**Action item**
Select from the records below every line that has the word "existing" in it.

**Material provided**
*** Begin section ***

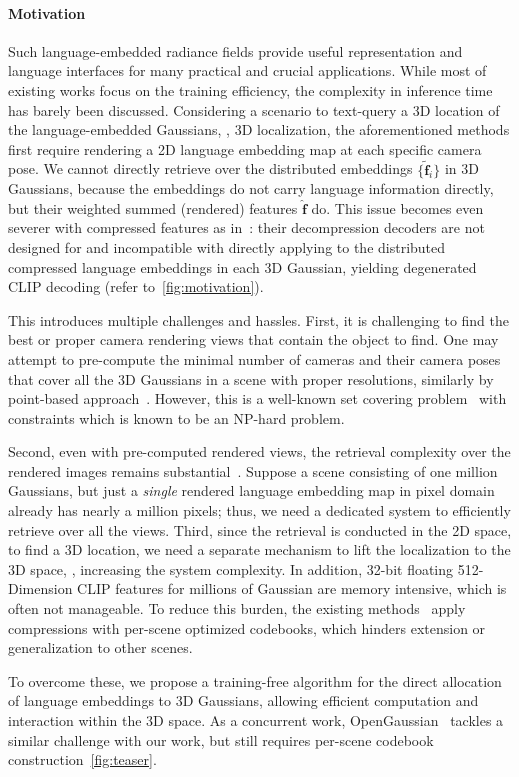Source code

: \paragraph{Motivation}
Such language-embedded radiance fields provide useful representation and language interfaces for many practical and crucial applications.
While most of existing works focus on the training efficiency, the complexity in inference time has barely been discussed.
Considering a scenario to text-query a 3D location of the language-embedded Gaussians, \ie, 3D localization, the aforementioned methods first require rendering a 2D language embedding map at each specific camera pose.
We cannot directly retrieve over the distributed embeddings $\{\mathbf{\tilde f}_i\}$ in 3D Gaussians, because the embeddings do not carry language information directly, but their weighted summed (rendered) features $\mathbf{\hat{f}}$ do.
This issue becomes even severer with compressed features as in~\cite{langsplat}: their decompression decoders are not designed for and incompatible with directly applying to the distributed compressed language embeddings in each 3D Gaussian, yielding degenerated CLIP decoding (refer to~\cref{fig:motivation}).


This introduces multiple challenges and hassles.
First, it is challenging to find the best or proper camera rendering views that contain the object to find.
One may attempt to pre-compute the minimal number of cameras and their camera poses that cover all the 3D Gaussians in a scene with proper resolutions, similarly by point-based approach~\cite{openins3d}. However, this is a well-known set covering problem~\cite{garey1982computers} with constraints which is known to be an NP-hard problem.

Second, even with pre-computed rendered views, the retrieval complexity over the rendered images remains substantial~\cite{guedon2023macarons}.
Suppose a scene consisting of one million Gaussians, but just a \emph{single} rendered language embedding map in pixel domain already has nearly a million pixels; thus, we need a dedicated system to efficiently retrieve over all the views.
Third, since the retrieval is conducted in the 2D space, to find a 3D location, we need a separate mechanism to lift the localization to the 3D space, \ie, increasing the system complexity.
In addition, 32-bit floating 512-Dimension CLIP features for millions of Gaussian are memory intensive, which is often not manageable. To reduce this burden, the existing methods~\cite{open_gaussian} apply compressions with per-scene optimized codebooks, which hinders extension or generalization to other scenes.

To overcome these, we propose a training-free algorithm for the direct allocation of language embeddings to 3D Gaussians, allowing efficient computation and interaction within the 3D space. As a concurrent work, OpenGaussian~\cite{open_gaussian} tackles a similar challenge with our work, but still requires per-scene codebook construction~\cref{fig:teaser}.
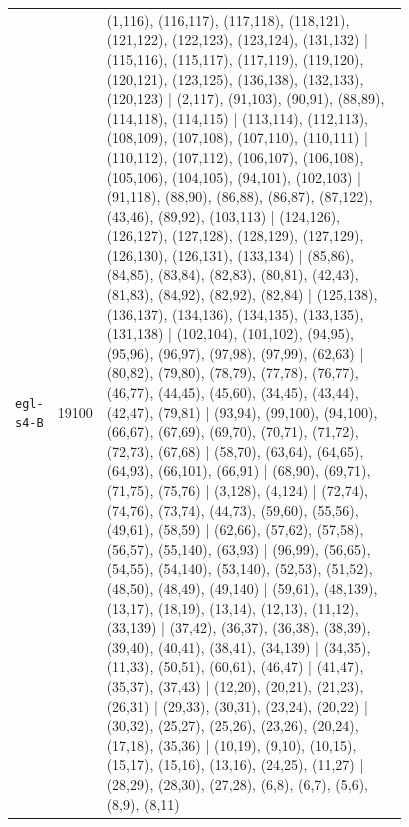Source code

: \begin{landscape}
\begin{longtable}{lr>{\tiny\raggedright\arraybackslash}p{0.78\linewidth}}
\texttt{egl-s4-B} & 19100 & (1,116), (116,117), (117,118), (118,121), (121,122), (122,123), (123,124), (131,132) | (115,116), (115,117), (117,119), (119,120), (120,121), (123,125), (136,138), (132,133), (120,123) | (2,117), (91,103), (90,91), (88,89), (114,118), (114,115) | (113,114), (112,113), (108,109), (107,108), (107,110), (110,111) | (110,112), (107,112), (106,107), (106,108), (105,106), (104,105), (94,101), (102,103) | (91,118), (88,90), (86,88), (86,87), (87,122), (43,46), (89,92), (103,113) | (124,126), (126,127), (127,128), (128,129), (127,129), (126,130), (126,131), (133,134) | (85,86), (84,85), (83,84), (82,83), (80,81), (42,43), (81,83), (84,92), (82,92), (82,84) | (125,138), (136,137), (134,136), (134,135), (133,135), (131,138) | (102,104), (101,102), (94,95), (95,96), (96,97), (97,98), (97,99), (62,63) | (80,82), (79,80), (78,79), (77,78), (76,77), (46,77), (44,45), (45,60), (34,45), (43,44), (42,47), (79,81) | (93,94), (99,100), (94,100), (66,67), (67,69), (69,70), (70,71), (71,72), (72,73), (67,68) | (58,70), (63,64), (64,65), (64,93), (66,101), (66,91) | (68,90), (69,71), (71,75), (75,76) | (3,128), (4,124) | (72,74), (74,76), (73,74), (44,73), (59,60), (55,56), (49,61), (58,59) | (62,66), (57,62), (57,58), (56,57), (55,140), (63,93) | (96,99), (56,65), (54,55), (54,140), (53,140), (52,53), (51,52), (48,50), (48,49), (49,140) | (59,61), (48,139), (13,17), (18,19), (13,14), (12,13), (11,12), (33,139) | (37,42), (36,37), (36,38), (38,39), (39,40), (40,41), (38,41), (34,139) | (34,35), (11,33), (50,51), (60,61), (46,47) | (41,47), (35,37), (37,43) | (12,20), (20,21), (21,23), (26,31) | (29,33), (30,31), (23,24), (20,22) | (30,32), (25,27), (25,26), (23,26), (20,24), (17,18), (35,36) | (10,19), (9,10), (10,15), (15,17), (15,16), (13,16), (24,25), (11,27) | (28,29), (28,30), (27,28), (6,8), (6,7), (5,6), (8,9), (8,11) \\[2pt]

\end{longtable}
\end{landscape}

*** End section ***

**Response**
While most of existing works focus on the training efficiency, the complexity in inference time has barely been discussed.
In addition, 32-bit floating 512-Dimension CLIP features for millions of Gaussian are memory intensive, which is often not manageable. To reduce this burden, the existing methods~\cite{open_gaussian} apply compressions with per-scene optimized codebooks, which hinders extension or generalization to other scenes.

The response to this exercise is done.